Available data:

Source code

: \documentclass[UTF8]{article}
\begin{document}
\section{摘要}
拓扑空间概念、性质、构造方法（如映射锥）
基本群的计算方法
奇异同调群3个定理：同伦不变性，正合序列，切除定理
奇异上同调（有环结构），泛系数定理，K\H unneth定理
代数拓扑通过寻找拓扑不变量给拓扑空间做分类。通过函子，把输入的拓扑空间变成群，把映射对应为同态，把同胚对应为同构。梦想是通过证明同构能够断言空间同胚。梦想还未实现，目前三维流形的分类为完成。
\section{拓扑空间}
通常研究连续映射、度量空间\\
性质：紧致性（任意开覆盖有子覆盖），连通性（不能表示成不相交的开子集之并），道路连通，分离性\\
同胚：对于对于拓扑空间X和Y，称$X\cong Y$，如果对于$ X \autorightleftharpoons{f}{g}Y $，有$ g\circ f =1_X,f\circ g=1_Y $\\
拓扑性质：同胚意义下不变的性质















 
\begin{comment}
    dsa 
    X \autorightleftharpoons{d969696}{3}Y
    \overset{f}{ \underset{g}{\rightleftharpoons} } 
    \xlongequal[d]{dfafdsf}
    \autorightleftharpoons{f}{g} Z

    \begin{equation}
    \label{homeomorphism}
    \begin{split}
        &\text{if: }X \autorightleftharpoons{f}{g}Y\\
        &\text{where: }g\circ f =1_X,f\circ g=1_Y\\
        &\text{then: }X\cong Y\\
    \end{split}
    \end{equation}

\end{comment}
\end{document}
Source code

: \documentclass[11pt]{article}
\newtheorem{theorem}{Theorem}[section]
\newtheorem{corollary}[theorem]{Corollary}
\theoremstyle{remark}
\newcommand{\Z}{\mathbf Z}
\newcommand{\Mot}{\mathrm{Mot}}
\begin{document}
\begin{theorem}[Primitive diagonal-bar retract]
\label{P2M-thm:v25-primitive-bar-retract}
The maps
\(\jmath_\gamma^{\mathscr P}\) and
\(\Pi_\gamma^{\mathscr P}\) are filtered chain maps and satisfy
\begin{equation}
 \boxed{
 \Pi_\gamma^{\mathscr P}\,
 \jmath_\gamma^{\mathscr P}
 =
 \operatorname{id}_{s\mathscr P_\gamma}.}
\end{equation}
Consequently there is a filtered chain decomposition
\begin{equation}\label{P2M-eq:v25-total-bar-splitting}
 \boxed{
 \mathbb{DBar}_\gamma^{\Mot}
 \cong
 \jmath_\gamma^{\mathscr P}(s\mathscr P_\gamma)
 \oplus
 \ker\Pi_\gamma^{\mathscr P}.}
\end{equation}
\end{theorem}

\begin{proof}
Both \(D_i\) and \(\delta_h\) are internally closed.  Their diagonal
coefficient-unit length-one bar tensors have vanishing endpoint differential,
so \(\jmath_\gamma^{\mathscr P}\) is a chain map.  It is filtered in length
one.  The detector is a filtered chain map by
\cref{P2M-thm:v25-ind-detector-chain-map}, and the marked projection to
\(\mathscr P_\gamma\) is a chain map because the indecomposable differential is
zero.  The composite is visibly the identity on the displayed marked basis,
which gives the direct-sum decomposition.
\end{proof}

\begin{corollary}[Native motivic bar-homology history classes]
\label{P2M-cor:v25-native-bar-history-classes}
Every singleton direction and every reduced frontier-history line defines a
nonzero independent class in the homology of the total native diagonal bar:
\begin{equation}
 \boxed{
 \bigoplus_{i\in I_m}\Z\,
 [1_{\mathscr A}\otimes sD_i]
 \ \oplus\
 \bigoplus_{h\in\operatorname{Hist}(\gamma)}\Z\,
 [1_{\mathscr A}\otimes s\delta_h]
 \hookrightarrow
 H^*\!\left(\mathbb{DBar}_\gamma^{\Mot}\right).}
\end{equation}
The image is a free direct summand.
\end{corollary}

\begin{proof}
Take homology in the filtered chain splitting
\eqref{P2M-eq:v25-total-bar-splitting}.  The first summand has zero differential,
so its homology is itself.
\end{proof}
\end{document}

Task instructions:
Repeat the listing exactly, from its first line to its last.

Result for this task:
Source code

: \documentclass[UTF8]{article}
\begin{document}
\section{摘要}
拓扑空间概念、性质、构造方法（如映射锥）
基本群的计算方法
奇异同调群3个定理：同伦不变性，正合序列，切除定理
奇异上同调（有环结构），泛系数定理，K\H unneth定理
代数拓扑通过寻找拓扑不变量给拓扑空间做分类。通过函子，把输入的拓扑空间变成群，把映射对应为同态，把同胚对应为同构。梦想是通过证明同构能够断言空间同胚。梦想还未实现，目前三维流形的分类为完成。
\section{拓扑空间}
通常研究连续映射、度量空间\\
性质：紧致性（任意开覆盖有子覆盖），连通性（不能表示成不相交的开子集之并），道路连通，分离性\\
同胚：对于对于拓扑空间X和Y，称$X\cong Y$，如果对于$ X \autorightleftharpoons{f}{g}Y $，有$ g\circ f =1_X,f\circ g=1_Y $\\
拓扑性质：同胚意义下不变的性质















 
\begin{comment}
    dsa 
    X \autorightleftharpoons{d969696}{3}Y
    \overset{f}{ \underset{g}{\rightleftharpoons} } 
    \xlongequal[d]{dfafdsf}
    \autorightleftharpoons{f}{g} Z

    \begin{equation}
    \label{homeomorphism}
    \begin{split}
        &\text{if: }X \autorightleftharpoons{f}{g}Y\\
        &\text{where: }g\circ f =1_X,f\circ g=1_Y\\
        &\text{then: }X\cong Y\\
    \end{split}
    \end{equation}

\end{comment}
\end{document}
Source code

: \documentclass[11pt]{article}
\newtheorem{theorem}{Theorem}[section]
\newtheorem{corollary}[theorem]{Corollary}
\theoremstyle{remark}
\newcommand{\Z}{\mathbf Z}
\newcommand{\Mot}{\mathrm{Mot}}
\begin{document}
\begin{theorem}[Primitive diagonal-bar retract]
\label{P2M-thm:v25-primitive-bar-retract}
The maps
\(\jmath_\gamma^{\mathscr P}\) and
\(\Pi_\gamma^{\mathscr P}\) are filtered chain maps and satisfy
\begin{equation}
 \boxed{
 \Pi_\gamma^{\mathscr P}\,
 \jmath_\gamma^{\mathscr P}
 =
 \operatorname{id}_{s\mathscr P_\gamma}.}
\end{equation}
Consequently there is a filtered chain decomposition
\begin{equation}\label{P2M-eq:v25-total-bar-splitting}
 \boxed{
 \mathbb{DBar}_\gamma^{\Mot}
 \cong
 \jmath_\gamma^{\mathscr P}(s\mathscr P_\gamma)
 \oplus
 \ker\Pi_\gamma^{\mathscr P}.}
\end{equation}
\end{theorem}

\begin{proof}
Both \(D_i\) and \(\delta_h\) are internally closed.  Their diagonal
coefficient-unit length-one bar tensors have vanishing endpoint differential,
so \(\jmath_\gamma^{\mathscr P}\) is a chain map.  It is filtered in length
one.  The detector is a filtered chain map by
\cref{P2M-thm:v25-ind-detector-chain-map}, and the marked projection to
\(\mathscr P_\gamma\) is a chain map because the indecomposable differential is
zero.  The composite is visibly the identity on the displayed marked basis,
which gives the direct-sum decomposition.
\end{proof}

\begin{corollary}[Native motivic bar-homology history classes]
\label{P2M-cor:v25-native-bar-history-classes}
Every singleton direction and every reduced frontier-history line defines a
nonzero independent class in the homology of the total native diagonal bar:
\begin{equation}
 \boxed{
 \bigoplus_{i\in I_m}\Z\,
 [1_{\mathscr A}\otimes sD_i]
 \ \oplus\
 \bigoplus_{h\in\operatorname{Hist}(\gamma)}\Z\,
 [1_{\mathscr A}\otimes s\delta_h]
 \hookrightarrow
 H^*\!\left(\mathbb{DBar}_\gamma^{\Mot}\right).}
\end{equation}
The image is a free direct summand.
\end{corollary}

\begin{proof}
Take homology in the filtered chain splitting
\eqref{P2M-eq:v25-total-bar-splitting}.  The first summand has zero differential,
so its homology is itself.
\end{proof}
\end{document}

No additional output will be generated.